The UAR collapsed, but the reasons are deeply rooted in Islam. Nasser claimed the authority to rule; Assad's predecessor demurred (and the debacle provided the impetus for Assad's revolt).

The universalist political ideology of Islam (albeit presented to the world with a religious facade) was preached for an immediate situation. The Prophet made no provision for Islam being dominant, only for Islam to gain dominance. The assumption was that once dominant, all these pesky problems would go away. (Bear in mind the parallel, that the state 'would wither away' once Communism was fully attained).
Jerry Blaz on July 27, 2011 at 4:12 am (Reply)

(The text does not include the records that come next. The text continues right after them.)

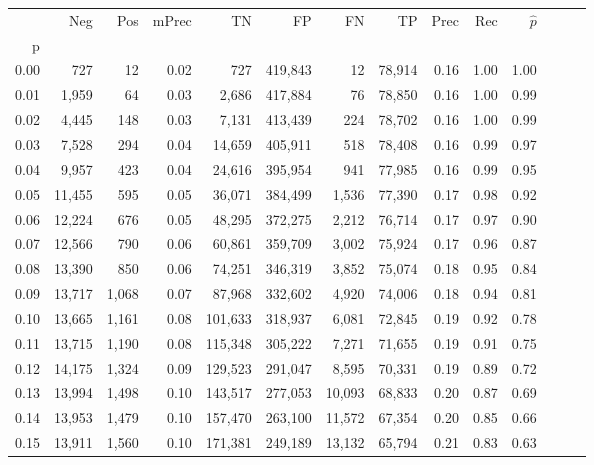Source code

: \begin{tabular}{rrrrrrrrrrrrrr}
\toprule
{} &     Neg &    Pos & mPrec &       TN &       FP &      FN &      TP &  Prec &   Rec & $\hat{p}$ \\
p    &         &        &       &          &          &         &         &       &       &           \\
\midrule
0.00 &     727 &     12 &  0.02 &      727 &  419,843 &      12 &  78,914 &  0.16 &  1.00 &      1.00 \\
0.01 &   1,959 &     64 &  0.03 &    2,686 &  417,884 &      76 &  78,850 &  0.16 &  1.00 &      0.99 \\
0.02 &   4,445 &    148 &  0.03 &    7,131 &  413,439 &     224 &  78,702 &  0.16 &  1.00 &      0.99 \\
0.03 &   7,528 &    294 &  0.04 &   14,659 &  405,911 &     518 &  78,408 &  0.16 &  0.99 &      0.97 \\
0.04 &   9,957 &    423 &  0.04 &   24,616 &  395,954 &     941 &  77,985 &  0.16 &  0.99 &      0.95 \\
0.05 &  11,455 &    595 &  0.05 &   36,071 &  384,499 &   1,536 &  77,390 &  0.17 &  0.98 &      0.92 \\
0.06 &  12,224 &    676 &  0.05 &   48,295 &  372,275 &   2,212 &  76,714 &  0.17 &  0.97 &      0.90 \\
0.07 &  12,566 &    790 &  0.06 &   60,861 &  359,709 &   3,002 &  75,924 &  0.17 &  0.96 &      0.87 \\
0.08 &  13,390 &    850 &  0.06 &   74,251 &  346,319 &   3,852 &  75,074 &  0.18 &  0.95 &      0.84 \\
0.09 &  13,717 &  1,068 &  0.07 &   87,968 &  332,602 &   4,920 &  74,006 &  0.18 &  0.94 &      0.81 \\
0.10 &  13,665 &  1,161 &  0.08 &  101,633 &  318,937 &   6,081 &  72,845 &  0.19 &  0.92 &      0.78 \\
0.11 &  13,715 &  1,190 &  0.08 &  115,348 &  305,222 &   7,271 &  71,655 &  0.19 &  0.91 &      0.75 \\
0.12 &  14,175 &  1,324 &  0.09 &  129,523 &  291,047 &   8,595 &  70,331 &  0.19 &  0.89 &      0.72 \\
0.13 &  13,994 &  1,498 &  0.10 &  143,517 &  277,053 &  10,093 &  68,833 &  0.20 &  0.87 &      0.69 \\
0.14 &  13,953 &  1,479 &  0.10 &  157,470 &  263,100 &  11,572 &  67,354 &  0.20 &  0.85 &      0.66 \\
0.15 &  13,911 &  1,560 &  0.10 &  171,381 &  249,189 &  13,132 &  65,794 &  0.21 &  0.83 &      0.63 \\

\end{tabular}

While I felt that this article was liberally seasoned with Schadenfreude, it was mainly accurate. The debilitating effects of being provincial parts of what was called "the sick man of Europe" for hundreds of years did nothing to permit the populations to advance. While the nation-states created by the western colonial powers did not correspond to the ethnicities of the Middle East, so that Kurdistan is spread among at least four different states, and Shi'ah populations have largely been dominated by Sunni ruling powers (with the recent exception of Iraq, which is still a cake being baked), what is happening particularly in Egypt and the Mughrab is inspired by democratic hopes and aspirations, and while we don't know what the outcome will be, we should be on the side of the democrats among the Arabs.

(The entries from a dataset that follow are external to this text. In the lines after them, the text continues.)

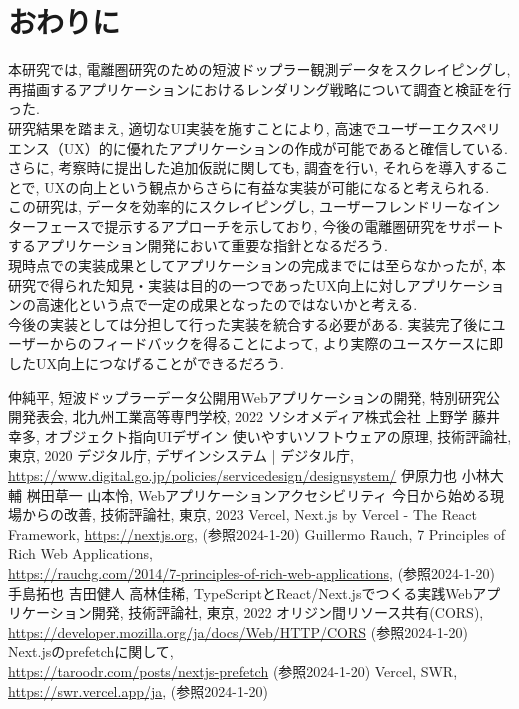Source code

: \section{おわりに}
本研究では, 電離圏研究のための短波ドップラー観測データをスクレイピングし, 再描画するアプリケーションにおけるレンダリング戦略について調査と検証を行った. \\
研究結果を踏まえ, 適切なUI実装を施すことにより, 高速でユーザーエクスペリエンス（UX）的に優れたアプリケーションの作成が可能であると確信している. 
さらに, 考察時に提出した追加仮説に関しても, 調査を行い, それらを導入することで, UXの向上という観点からさらに有益な実装が可能になると考えられる. \\
この研究は, データを効率的にスクレイピングし, ユーザーフレンドリーなインターフェースで提示するアプローチを示しており, 今後の電離圏研究をサポートするアプリケーション開発において重要な指針となるだろう. \\
現時点での実装成果としてアプリケーションの完成までには至らなかったが, 本研究で得られた知見・実装は目的の一つであったUX向上に対しアプリケーションの高速化という点で一定の成果となったのではないかと考える.\\
今後の実装としては分担して行った実装を統合する必要がある. 実装完了後にユーザーからのフィードバックを得ることによって, より実際のユースケースに即したUX向上につなげることができるだろう.

\begin{thebibliography}{99}
	仲純平, 短波ドップラーデータ公開用Webアプリケーションの開発, 特別研究公開発表会, 北九州工業高等専門学校, 2022
	ソシオメディア株式会社 上野学 藤井幸多, オブジェクト指向UIデザイン 使いやすいソフトウェアの原理, 技術評論社, 東京, 2020
	デジタル庁, デザインシステム | デジタル庁, \url{https://www.digital.go.jp/policies/servicedesign/designsystem/}
	伊原力也 小林大輔 桝田草一 山本怜, Webアプリケーションアクセシビリティ 今日から始める現場からの改善, 技術評論社, 東京, 2023
	Vercel, Next.js by Vercel - The React Framework, \url{https://nextjs.org}, (参照2024-1-20)
	Guillermo Rauch, 7 Principles of Rich Web Applications, \\
	\url{https://rauchg.com/2014/7-principles-of-rich-web-applications}, (参照2024-1-20)
	手島拓也 吉田健人 高林佳稀, TypeScriptとReact/Next.jsでつくる実践Webアプリケーション開発, 技術評論社, 東京, 2022
	オリジン間リソース共有(CORS),\\ \url{https://developer.mozilla.org/ja/docs/Web/HTTP/CORS} (参照2024-1-20)
	Next.jsのprefetchに関して,\\ \url{https://taroodr.com/posts/nextjs-prefetch} (参照2024-1-20)
	Vercel, SWR, \url{https://swr.vercel.app/ja}, (参照2024-1-20)
\end{thebibliography}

Syria and Lebanon are inevitably multi-ethnic and the tribal traces run stronger here because of it, their future is for various reasons still in greater doubt than Egypt and the Mughrab. Tribalism is a greater threat to democracy than many other problems facing the Arabs at this unsettled time in their history.
Shlomo on July 27, 2011 at 9:47 am (Reply)
The state system in the Arab world was imposed by Europeans with their Westphalian model in mind. Several Arab states encompass incompatible religious sects and ethnic groups. Not only are they threatened from below, the current Islamic revival threatens their legitimacy from above.

There is some current parallel in Europe today. Today's historic national states are being challenged by pressures from the EU above and the historically submerged ethnic regions below.